Exact copies of all the entries below are expected in the answer.

PROVIDED DATA Start Marker

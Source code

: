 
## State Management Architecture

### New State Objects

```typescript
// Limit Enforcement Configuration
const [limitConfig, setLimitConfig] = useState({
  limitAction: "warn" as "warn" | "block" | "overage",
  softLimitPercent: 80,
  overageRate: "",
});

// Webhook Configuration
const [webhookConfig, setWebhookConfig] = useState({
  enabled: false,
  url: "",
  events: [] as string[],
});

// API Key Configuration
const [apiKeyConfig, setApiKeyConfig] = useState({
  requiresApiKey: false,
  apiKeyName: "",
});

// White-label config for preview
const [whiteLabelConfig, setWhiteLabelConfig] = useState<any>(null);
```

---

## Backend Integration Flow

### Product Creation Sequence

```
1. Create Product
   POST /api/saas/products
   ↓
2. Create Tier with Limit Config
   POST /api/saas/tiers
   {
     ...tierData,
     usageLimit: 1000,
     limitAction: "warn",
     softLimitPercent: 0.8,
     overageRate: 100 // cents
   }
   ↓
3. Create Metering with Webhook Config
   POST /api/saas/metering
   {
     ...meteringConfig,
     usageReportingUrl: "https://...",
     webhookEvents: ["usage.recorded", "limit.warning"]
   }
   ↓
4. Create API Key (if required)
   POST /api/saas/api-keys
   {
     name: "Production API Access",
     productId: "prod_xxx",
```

PROVIDED DATA End Marker

[RESPONSE]
Source code

: 
## State Management Architecture

### New State Objects

```typescript
// Limit Enforcement Configuration
const [limitConfig, setLimitConfig] = useState({
  limitAction: "warn" as "warn" | "block" | "overage",
  softLimitPercent: 80,
  overageRate: "",
});

// Webhook Configuration
const [webhookConfig, setWebhookConfig] = useState({
  enabled: false,
  url: "",
  events: [] as string[],
});

// API Key Configuration
const [apiKeyConfig, setApiKeyConfig] = useState({
  requiresApiKey: false,
  apiKeyName: "",
});

// White-label config for preview
const [whiteLabelConfig, setWhiteLabelConfig] = useState<any>(null);
```

---

## Backend Integration Flow

### Product Creation Sequence

```
1. Create Product
   POST /api/saas/products
   ↓
2. Create Tier with Limit Config
   POST /api/saas/tiers
   {
     ...tierData,
     usageLimit: 1000,
     limitAction: "warn",
     softLimitPercent: 0.8,
     overageRate: 100 // cents
   }
   ↓
3. Create Metering with Webhook Config
   POST /api/saas/metering
   {
     ...meteringConfig,
     usageReportingUrl: "https://...",
     webhookEvents: ["usage.recorded", "limit.warning"]
   }
   ↓
4. Create API Key (if required)
   POST /api/saas/api-keys
   {
     name: "Production API Access",
     productId: "prod_xxx",
```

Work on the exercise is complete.